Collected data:

↓

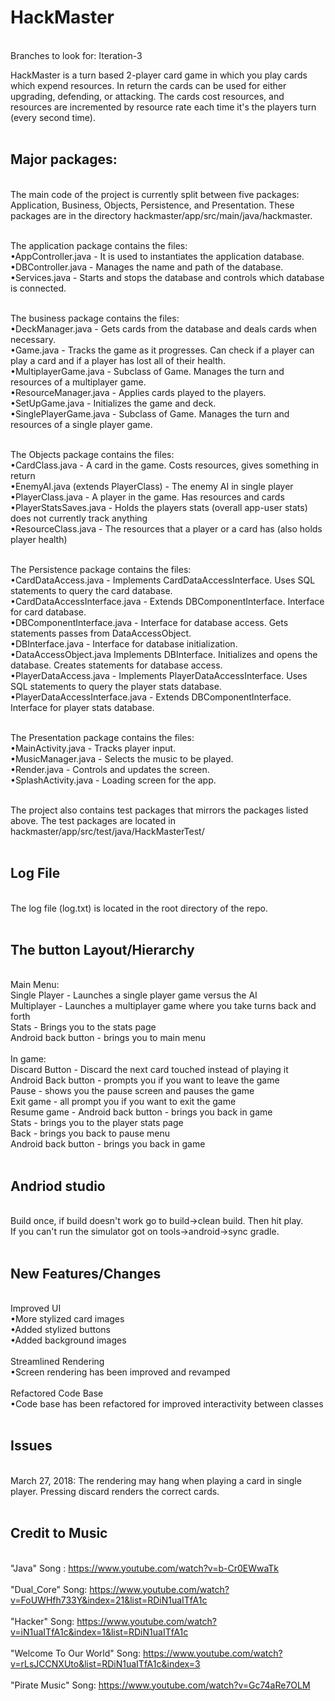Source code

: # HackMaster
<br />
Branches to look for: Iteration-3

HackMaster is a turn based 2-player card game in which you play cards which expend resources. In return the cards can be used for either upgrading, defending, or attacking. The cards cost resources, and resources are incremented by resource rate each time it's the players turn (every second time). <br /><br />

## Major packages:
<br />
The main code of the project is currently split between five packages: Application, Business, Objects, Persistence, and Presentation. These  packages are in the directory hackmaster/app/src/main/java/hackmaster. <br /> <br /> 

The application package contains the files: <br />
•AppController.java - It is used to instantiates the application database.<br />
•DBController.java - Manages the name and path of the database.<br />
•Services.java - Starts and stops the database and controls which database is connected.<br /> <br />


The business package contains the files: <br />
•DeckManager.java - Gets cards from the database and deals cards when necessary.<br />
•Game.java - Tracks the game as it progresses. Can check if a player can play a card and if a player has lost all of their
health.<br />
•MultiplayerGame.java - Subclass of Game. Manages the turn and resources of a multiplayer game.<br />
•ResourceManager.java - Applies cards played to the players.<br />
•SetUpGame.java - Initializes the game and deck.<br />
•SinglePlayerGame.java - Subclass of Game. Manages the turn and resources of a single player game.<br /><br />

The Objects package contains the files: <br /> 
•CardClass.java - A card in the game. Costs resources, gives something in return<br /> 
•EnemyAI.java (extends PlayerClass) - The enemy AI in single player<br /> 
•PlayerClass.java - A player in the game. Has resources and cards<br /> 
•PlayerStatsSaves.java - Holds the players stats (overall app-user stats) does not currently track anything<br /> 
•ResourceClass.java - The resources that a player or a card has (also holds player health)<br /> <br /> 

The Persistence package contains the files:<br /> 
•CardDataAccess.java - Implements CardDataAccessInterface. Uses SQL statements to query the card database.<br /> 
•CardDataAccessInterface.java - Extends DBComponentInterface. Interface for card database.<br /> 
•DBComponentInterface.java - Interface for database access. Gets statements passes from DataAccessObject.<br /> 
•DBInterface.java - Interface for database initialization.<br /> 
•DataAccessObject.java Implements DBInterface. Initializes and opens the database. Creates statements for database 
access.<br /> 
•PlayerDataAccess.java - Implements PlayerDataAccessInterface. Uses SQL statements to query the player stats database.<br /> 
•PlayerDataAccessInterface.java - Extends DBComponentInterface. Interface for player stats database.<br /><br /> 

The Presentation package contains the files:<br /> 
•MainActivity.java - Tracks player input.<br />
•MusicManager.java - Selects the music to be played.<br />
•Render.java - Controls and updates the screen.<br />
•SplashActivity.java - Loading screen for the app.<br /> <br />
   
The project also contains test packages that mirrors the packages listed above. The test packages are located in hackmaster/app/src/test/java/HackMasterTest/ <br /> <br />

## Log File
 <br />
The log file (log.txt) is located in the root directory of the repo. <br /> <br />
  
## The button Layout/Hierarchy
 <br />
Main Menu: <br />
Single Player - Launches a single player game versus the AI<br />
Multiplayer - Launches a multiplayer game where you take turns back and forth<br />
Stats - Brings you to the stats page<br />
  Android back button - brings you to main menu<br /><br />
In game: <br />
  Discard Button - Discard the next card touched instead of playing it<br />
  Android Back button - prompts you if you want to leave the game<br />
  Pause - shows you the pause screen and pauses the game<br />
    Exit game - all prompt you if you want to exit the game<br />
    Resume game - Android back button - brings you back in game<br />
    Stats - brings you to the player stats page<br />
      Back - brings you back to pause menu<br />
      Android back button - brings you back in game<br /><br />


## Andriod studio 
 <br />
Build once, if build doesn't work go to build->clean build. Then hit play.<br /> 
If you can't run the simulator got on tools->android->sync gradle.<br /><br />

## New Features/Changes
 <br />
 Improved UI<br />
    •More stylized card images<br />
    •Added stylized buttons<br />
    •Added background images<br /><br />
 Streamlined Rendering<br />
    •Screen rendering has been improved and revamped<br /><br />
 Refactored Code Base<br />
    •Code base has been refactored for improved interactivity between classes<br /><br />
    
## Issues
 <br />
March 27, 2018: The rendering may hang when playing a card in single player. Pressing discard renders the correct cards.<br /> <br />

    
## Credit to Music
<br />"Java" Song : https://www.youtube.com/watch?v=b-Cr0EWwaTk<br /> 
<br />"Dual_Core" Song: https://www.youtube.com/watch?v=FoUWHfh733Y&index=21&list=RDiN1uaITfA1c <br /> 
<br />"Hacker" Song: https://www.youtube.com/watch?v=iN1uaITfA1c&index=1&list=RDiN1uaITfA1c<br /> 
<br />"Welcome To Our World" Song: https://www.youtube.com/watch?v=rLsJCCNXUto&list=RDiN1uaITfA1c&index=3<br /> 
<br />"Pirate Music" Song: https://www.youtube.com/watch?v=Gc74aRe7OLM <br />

↑

_Your goal_
Begin at the line that has "health.<br />" in the entries above; stop after the line that has "The Objects package". Transcribe exactly those lines and no others.

_Answer below_
health.<br />
•MultiplayerGame.java - Subclass of Game. Manages the turn and resources of a multiplayer game.<br />
•ResourceManager.java - Applies cards played to the players.<br />
•SetUpGame.java - Initializes the game and deck.<br />
•SinglePlayerGame.java - Subclass of Game. Manages the turn and resources of a single player game.<br /><br />

The Objects package contains the files: <br /> 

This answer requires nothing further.